My website is: www.lanephotography.weebly.com

I am a beginner photographer.
Please let me know what you think of my photos and what I can do to make them and my website a little better.

I shoot with a Canon 50D.

Thanks!:meh:


----------



## Robin Usagani (Sep 12, 2010)

I think your photos are too vignette happy. I think you need to ease it down quite a bit especially on those outdoor shots where you can really see the sky. 
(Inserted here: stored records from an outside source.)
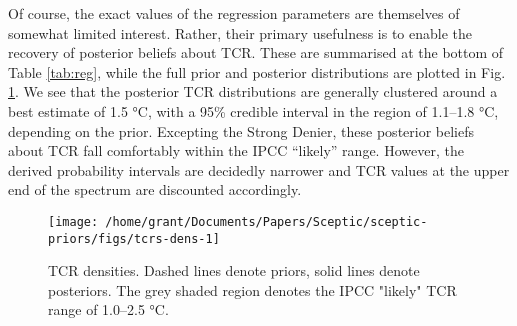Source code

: \documentclass[smallextended]{svjour3}       %
\begin{document}
\begin{table}
\begin{threeparttable}
\begin{tablenotes}[para]
\end{tablenotes}
\end{threeparttable}
\end{table}

Of course, the exact values of the regression parameters are themselves
of somewhat limited interest. Rather, their primary usefulness is to
enable the recovery of posterior beliefs about TCR. These are summarised
at the bottom of Table \ref{tab:reg}, while the full prior and posterior
distributions are plotted in Fig. \ref{fig:tcrs-dens}. We see that the
posterior TCR distributions are generally clustered around a best
estimate of 1.5 °C, with a 95\% credible interval in the region of
1.1--1.8 °C, depending on the prior. Excepting the Strong Denier, these
posterior beliefs about TCR fall comfortably within the IPCC ``likely''
range. However, the derived probability intervals are decidedly narrower
and TCR values at the upper end of the spectrum are discounted
accordingly.

\begin{figure}

{\centering \texttt{[image: /home/grant/Documents/Papers/Sceptic/sceptic-priors/figs/tcrs-dens-1]} 

}

\caption{TCR densities. Dashed lines denote priors, solid lines denote posteriors. The grey shaded region denotes the IPCC "likely" TCR range of 1.0--2.5 °C.}\label{fig:tcrs-dens}
\end{figure}
\end{document}
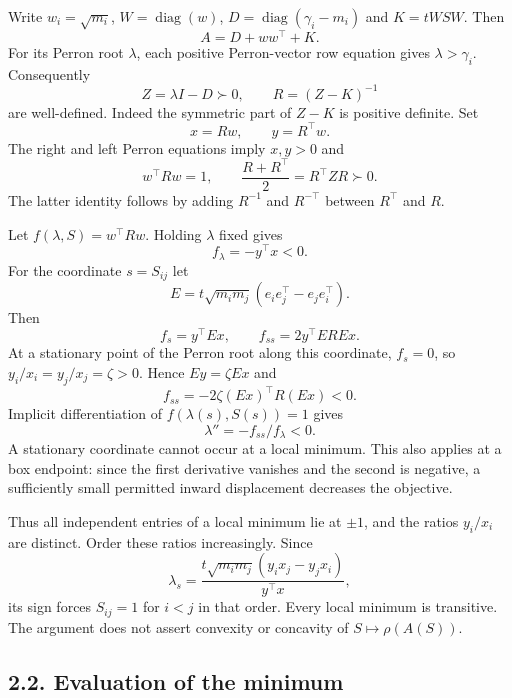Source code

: \documentclass[
  11pt,
  a4paper,
]{article}
\begin{document}
Write \(w_i=\sqrt{m_i}\), \(W=\operatorname{diag}(w)\),
\(D=\operatorname{diag}(\gamma_i-m_i)\) and \(K=tWSW\). Then
\[A=D+ww^\top+K.\] For its Perron root \(\lambda\), each positive
Perron-vector row equation gives \(\lambda>\gamma_i\). Consequently
\[Z=\lambda I-D\succ0,\qquad R=(Z-K)^{-1}\] are well-defined. Indeed the
symmetric part of \(Z-K\) is positive definite. Set
\[x=Rw,\qquad y=R^\top w.\] The right and left Perron equations imply
\(x,y>0\) and
\[w^\top Rw=1,\qquad \frac{R+R^\top}{2}=R^\top ZR\succ0.       \tag{2.3}\]
The latter identity follows by adding \(R^{-1}\) and \(R^{-\top}\)
between \(R^\top\) and \(R\).

Let \(f(\lambda,S)=w^\top Rw\). Holding \(\lambda\) fixed gives
\[f_\lambda=-y^\top x<0.\] For the coordinate \(s=S_{ij}\) let
\[E=t\sqrt{m_im_j}(e_ie_j^\top-e_je_i^\top).\] Then
\[f_s=y^\top Ex,\qquad f_{ss}=2y^\top ERE x.                 \tag{2.4}\]
At a stationary point of the Perron root along this coordinate,
\(f_s=0\), so \(y_i/x_i=y_j/x_j=\zeta>0\). Hence \(Ey=\zeta Ex\) and
\[f_{ss}=-2\zeta(Ex)^\top R(Ex)<0.\] Implicit differentiation of
\(f(\lambda(s),S(s))=1\) gives
\[\lambda''=-f_{ss}/f_\lambda<0.                             \tag{2.5}\]
A stationary coordinate cannot occur at a local minimum. This also
applies at a box endpoint: since the first derivative vanishes and the
second is negative, a sufficiently small permitted inward displacement
decreases the objective.

Thus all independent entries of a local minimum lie at \(\pm1\), and the
ratios \(y_i/x_i\) are distinct. Order these ratios increasingly. Since
\[
 \lambda_s=
 \frac{t\sqrt{m_im_j}(y_ix_j-y_jx_i)}{y^\top x},              \tag{2.6}
\] its sign forces \(S_{ij}=1\) for \(i<j\) in that order. Every local
minimum is transitive. The argument does not assert convexity or
concavity of \(S\mapsto\rho(A(S))\).

\subsection{2.2. Evaluation of the
minimum}\label{evaluation-of-the-minimum}
\end{document}
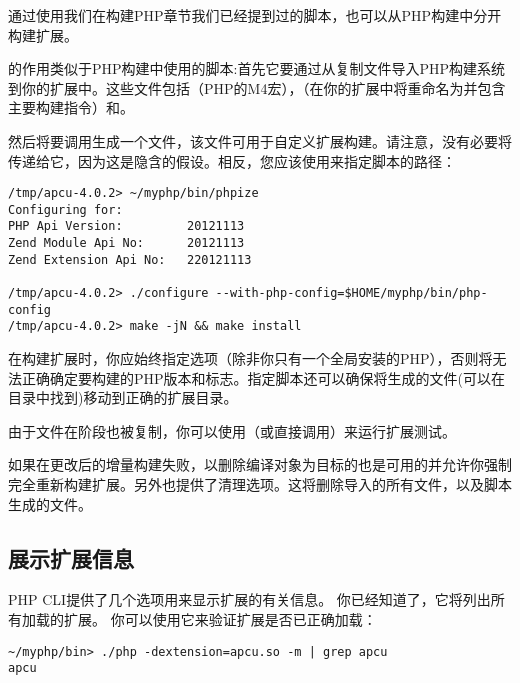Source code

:通过使用我们在构建PHP章节我们已经提到过的脚本，也可以从PHP构建中分开构建扩展。

的作用类似于PHP构建中使用的脚本:首先它要通过从复制文件导入PHP构建系统到你的扩展中。这些文件包括（PHP的M4宏），（在你的扩展中将重命名为并包含主要构建指令）和。

然后将要调用生成一个文件，该文件可用于自定义扩展构建。请注意，没有必要将传递给它，因为这是隐含的假设。相反，您应该使用来指定脚本的路径：

\begin{lstlisting}[language=shell]
/tmp/apcu-4.0.2> ~/myphp/bin/phpize
Configuring for:
PHP Api Version:         20121113
Zend Module Api No:      20121113
Zend Extension Api No:   220121113

/tmp/apcu-4.0.2> ./configure --with-php-config=$HOME/myphp/bin/php-config
/tmp/apcu-4.0.2> make -jN && make install
\end{lstlisting}

在构建扩展时，你应始终指定选项（除非你只有一个全局安装的PHP），否则将无法正确确定要构建的PHP版本和标志。指定脚本还可以确保将生成的文件(可以在目录中找到)移动到正确的扩展目录。

由于文件在阶段也被复制，你可以使用（或直接调用）来运行扩展测试。

如果在更改后的增量构建失败，以删除编译对象为目标的也是可用的并允许你强制完全重新构建扩展。另外也提供了清理选项。这将删除导入的所有文件，以及脚本生成的文件。

\subsection{展示扩展信息}

PHP CLI提供了几个选项用来显示扩展的有关信息。 你已经知道了，它将列出所有加载的扩展。 你可以使用它来验证扩展是否已正确加载：

\begin{lstlisting}[language=shell]
~/myphp/bin> ./php -dextension=apcu.so -m | grep apcu
apcu
\end{lstlisting}

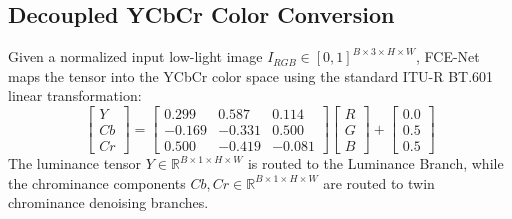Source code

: \documentclass[10pt,twocolumn,letterpaper]{article}
\begin{document}
\subsection{Decoupled YCbCr Color Conversion}
Given a normalized input low-light image $I_{RGB} \in [0, 1]^{B \times 3 \times H \times W}$, FCE-Net maps the tensor into the YCbCr color space using the standard ITU-R BT.601 linear transformation:
\begin{equation}
\begin{bmatrix}
Y \\ Cb \\ Cr
\end{bmatrix}
=
\begin{bmatrix}
0.299 & 0.587 & 0.114 \\
-0.169 & -0.331 & 0.500 \\
0.500 & -0.419 & -0.081
\end{bmatrix}
\begin{bmatrix}
R \\ G \\ B
\end{bmatrix}
+
\begin{bmatrix}
0.0 \\ 0.5 \\ 0.5
\end{bmatrix}
\label{eq:yuv_transform}
\end{equation}
The luminance tensor $Y \in \mathbb{R}^{B \times 1 \times H \times W}$ is routed to the Luminance Branch, while the chrominance components $Cb, Cr \in \mathbb{R}^{B \times 1 \times H \times W}$ are routed to twin chrominance denoising branches.
\end{document}
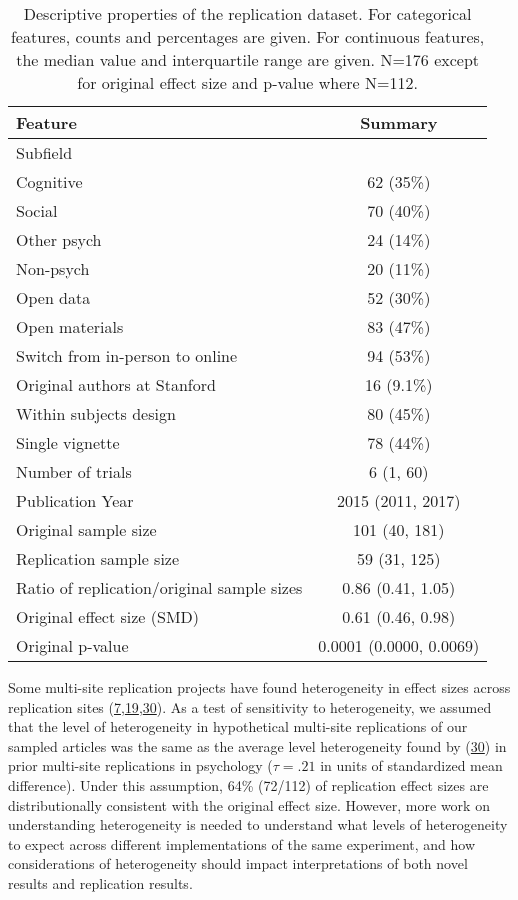 \documentclass[
  english,
  a4paper,
]{article}
\begin{document}
\begin{table}[!h]

\caption{\label{tab:unnamed-chunk-4}Descriptive properties of the replication dataset. For categorical features, counts and percentages are given. For continuous features, the median value and interquartile range are given. N=176 except for original effect size and p-value where N=112. }
\centering
\fontsize{10}{12}\selectfont
\begin{tabular}[t]{lc}
\toprule
Feature & Summary\\
\midrule
Subfield & \\
\hspace{1em}Cognitive & 62 (35\%)\\
\hspace{1em}Social & 70 (40\%)\\
\hspace{1em}Other psych & 24 (14\%)\\
\hspace{1em}Non-psych & 20 (11\%)\\
Open data & 52 (30\%)\\
Open materials & 83 (47\%)\\
Switch from in-person to online & 94 (53\%)\\
Original authors at Stanford & 16 (9.1\%)\\
Within subjects design & 80 (45\%)\\
Single vignette & 78 (44\%)\\
Number of trials & 6 (1, 60)\\
Publication Year & 2015 (2011, 2017)\\
Original sample size & 101 (40, 181)\\
Replication sample size & 59 (31, 125)\\
Ratio of replication/original sample sizes & 0.86 (0.41, 1.05)\\
Original effect size (SMD) & 0.61 (0.46, 0.98)\\
Original p-value & 0.0001 (0.0000, 0.0069)\\
\bottomrule
\end{tabular}
\end{table}

Some multi-site replication projects have found heterogeneity in effect sizes across replication sites (\protect\hyperlink{ref-klein2018}{7},\protect\hyperlink{ref-ebersole2020}{19},\protect\hyperlink{ref-olsson2020}{30}). As a test of sensitivity to heterogeneity, we assumed that the level of heterogeneity in hypothetical multi-site replications of our sampled articles was the same as the average level heterogeneity found by (\protect\hyperlink{ref-olsson2020}{30}) in prior multi-site replications in psychology (\(\tau=.21\) in units of standardized mean difference). Under this assumption, 64\% (72/112) of replication effect sizes are distributionally consistent with the original effect size. However, more work on understanding heterogeneity is needed to understand what levels of heterogeneity to expect across different implementations of the same experiment, and how considerations of heterogeneity should impact interpretations of both novel results and replication results.
\end{document}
As far as the website I think you need to simplify it. Too many links to click. Also you need to convert all of your DOCX files into PDF. You cant assume all of your future clients can open DOCX files.


----------



## oldmacman (Sep 12, 2010)

You have some good shots, but there are a few I would re-evaluate:
- any shot with the flash shadow as a harsh black beside the figure looks amateurish
- selective colour is always difficult to incorporate. When you have a bride and selectively colour a window, visually it says the window is really important.
- I'm not a fan of the square vignette. Is there a reason you use that over an oval/circle?
- the layout of the site indicates a lack of understanding of layout. Use a template and keep the colour palette simple and harmonious. This is important because if you look amateur with your presentation, viewers will be less forgiving when they see a poor shot as well and just go elsewhere.

Comments are for critique and to help you improve. Don't take the input the wrong way.


----------



## dantitan10 (Sep 15, 2010)

Thank you all for the information.
I am still "Amateur" and still learning.
This is helpful information to me.


----------